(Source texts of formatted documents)
********************
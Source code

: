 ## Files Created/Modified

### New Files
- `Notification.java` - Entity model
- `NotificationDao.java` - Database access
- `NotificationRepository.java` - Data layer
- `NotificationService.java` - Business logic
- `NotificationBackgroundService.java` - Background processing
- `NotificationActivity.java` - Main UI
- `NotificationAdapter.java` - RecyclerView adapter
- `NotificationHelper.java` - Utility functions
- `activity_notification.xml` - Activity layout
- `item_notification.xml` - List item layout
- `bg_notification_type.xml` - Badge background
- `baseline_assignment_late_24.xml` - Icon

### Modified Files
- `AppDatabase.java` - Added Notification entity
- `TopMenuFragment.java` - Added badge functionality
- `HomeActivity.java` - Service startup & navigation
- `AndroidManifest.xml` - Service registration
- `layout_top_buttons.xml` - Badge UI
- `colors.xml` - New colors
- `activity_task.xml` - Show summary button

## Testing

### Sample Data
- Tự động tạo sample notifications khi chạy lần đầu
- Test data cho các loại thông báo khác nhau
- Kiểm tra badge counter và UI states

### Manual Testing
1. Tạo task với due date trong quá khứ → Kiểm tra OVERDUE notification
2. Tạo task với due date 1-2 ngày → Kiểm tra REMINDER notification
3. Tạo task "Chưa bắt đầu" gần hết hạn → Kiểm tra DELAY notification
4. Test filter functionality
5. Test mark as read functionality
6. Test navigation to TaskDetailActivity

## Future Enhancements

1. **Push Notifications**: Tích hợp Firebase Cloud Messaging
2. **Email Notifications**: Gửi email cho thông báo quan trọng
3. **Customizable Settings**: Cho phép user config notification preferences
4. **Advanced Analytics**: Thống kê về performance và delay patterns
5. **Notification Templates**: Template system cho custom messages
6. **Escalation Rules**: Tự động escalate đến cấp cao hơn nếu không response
********************
** How to complete this task **
Your reply should be only the number of lines in the records above that include "navigation".

** Written answer **
2